For those, who again, will say ” well, it’s good publicity”, please explain how.
- The GetmetaSmart tour. Currently touring the US to explain to photographers how to include metadata in their files, this tour is full of great intentions. It sincerely tries to promote a wider usage of properly inserting information with every single image that travels. But, seriously, what is the point when anyone can strip it away with no consequences ? wouldn’t it be wiser to lobby the software industry and the IPTC org to make that metadata safe and password protected?
This tour is like teaching people how to paint their houses with water color. First rain and all will be washed away. Good idea, wrong track.
- A woman copied 24 songs, she gets fined $1.92 million dollars. That is $220,000 a song. Corbis looses 16,000 images, they get fined $7 dollars per image. Justice anyone ? at least the musicians can still make money with these songs, Chris Usher never will .

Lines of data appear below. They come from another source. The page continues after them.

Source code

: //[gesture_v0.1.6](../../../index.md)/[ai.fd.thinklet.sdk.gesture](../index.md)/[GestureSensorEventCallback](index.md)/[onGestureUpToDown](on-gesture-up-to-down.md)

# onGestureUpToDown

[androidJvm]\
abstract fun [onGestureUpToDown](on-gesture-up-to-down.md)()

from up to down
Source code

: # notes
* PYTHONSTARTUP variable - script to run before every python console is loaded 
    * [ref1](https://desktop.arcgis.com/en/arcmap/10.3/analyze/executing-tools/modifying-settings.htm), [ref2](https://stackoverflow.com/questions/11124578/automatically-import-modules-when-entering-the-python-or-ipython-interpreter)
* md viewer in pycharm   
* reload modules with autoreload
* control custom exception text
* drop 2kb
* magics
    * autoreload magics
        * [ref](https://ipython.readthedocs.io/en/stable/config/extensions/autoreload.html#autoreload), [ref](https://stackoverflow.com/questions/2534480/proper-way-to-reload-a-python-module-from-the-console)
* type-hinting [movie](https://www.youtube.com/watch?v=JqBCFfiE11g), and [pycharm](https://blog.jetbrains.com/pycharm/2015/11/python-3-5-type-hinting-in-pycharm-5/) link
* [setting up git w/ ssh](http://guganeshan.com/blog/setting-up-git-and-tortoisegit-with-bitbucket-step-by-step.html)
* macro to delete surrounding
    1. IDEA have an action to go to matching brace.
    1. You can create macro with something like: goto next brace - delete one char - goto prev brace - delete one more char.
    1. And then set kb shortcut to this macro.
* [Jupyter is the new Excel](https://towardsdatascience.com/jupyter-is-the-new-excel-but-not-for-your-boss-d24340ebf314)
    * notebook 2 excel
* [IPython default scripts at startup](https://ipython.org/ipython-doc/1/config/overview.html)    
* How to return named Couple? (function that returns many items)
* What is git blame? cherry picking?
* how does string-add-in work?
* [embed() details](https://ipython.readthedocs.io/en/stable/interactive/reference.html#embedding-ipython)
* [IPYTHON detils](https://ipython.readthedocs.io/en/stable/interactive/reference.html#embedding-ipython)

- If something like the Iranian protests would happen in the US, the media would never use amateur photography. Because it is in Iran, they don’t care.
- Snaptell is bought by Amazon/A9. They encourage people to take pictures of book covers so they can find a match. Copying a photograph used to be copyright infringement, now its mainstream. What next. Photograph an image you like, upload its settings to you camera and redo the same ? we are not so far, are we?
- NGO’s, Foundations, Charities are becoming the biggest providers of photojournalism worldwide. Yet, they all have a very clear agenda. How is that compatible with photojournalisms. How is that different then General Electric sponsoring your next assignment ? Where is my reality, I want it back.
- It’s Friday and some website still pay $5 per image.